● Your task:
Keep only those lines of the records that include the string "real".
▼
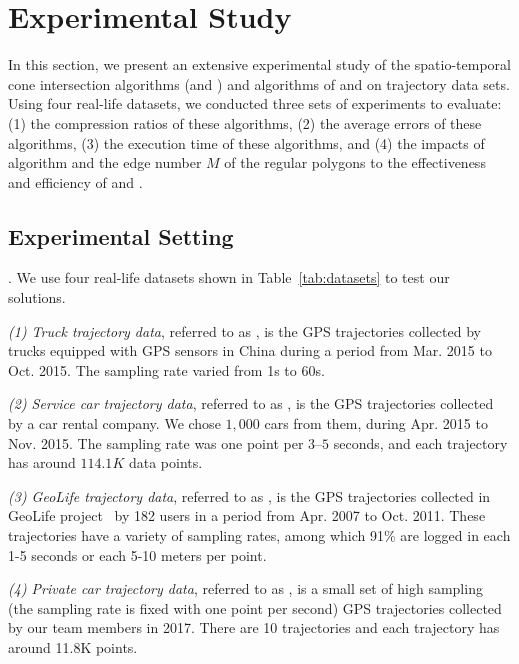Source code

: \section{Experimental Study} %
\label{sec-exp}
In this section, we present an extensive experimental study of the spatio-temporal cone intersection algorithms (\cist and \cista) and algorithms of \dpa and \squishe on trajectory data sets.
Using four real-life datasets, we conducted three sets of experiments to evaluate:
(1) the compression ratios of these algorithms,
(2) the average errors of these algorithms,
(3) the execution time of these algorithms, and
(4) the impacts of algorithm \rpia and the edge number $M$ of the regular polygons to the effectiveness and efficiency of \cist and \cista.


\subsection{Experimental Setting}

.
We use four real-life datasets shown in Table~\ref{tab:datasets} to test our solutions.

\ni \emph{(1) Truck trajectory data}, referred to as \truck, is the GPS trajectories collected by  trucks equipped with GPS sensors in China
during a period from Mar. 2015 to Oct. 2015. The sampling rate varied from 1s to 60s.

\ni \emph{(2) Service car trajectory data}, referred to as \sercar,  is the GPS trajectories collected by a car rental company.
We chose $1,000$ cars from them, during Apr. 2015 to Nov. 2015. The sampling rate was one point per $3$--$5$ seconds, and
each trajectory has around $114.1K$ data points.

\ni \emph{(3) GeoLife trajectory data}, referred to as \geolife, is the GPS trajectories collected in GeoLife project~\cite{Zheng:GeoLife} by 182 users in a period from Apr. 2007 to Oct. 2011. These trajectories have a variety of sampling rates, among which 91\% are logged in each 1-5 seconds or each 5-10 meters per point.

\ni \emph{(4) Private car trajectory data}, referred to as \pricar, is a small set of high sampling (the sampling rate is fixed with one point per second) GPS trajectories collected by our team members in 2017. There are 10 trajectories and each trajectory has around 11.8K points.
▲
● Task answer:
Using four real-life datasets, we conducted three sets of experiments to evaluate:
We use four real-life datasets shown in Table~\ref{tab:datasets} to test our solutions.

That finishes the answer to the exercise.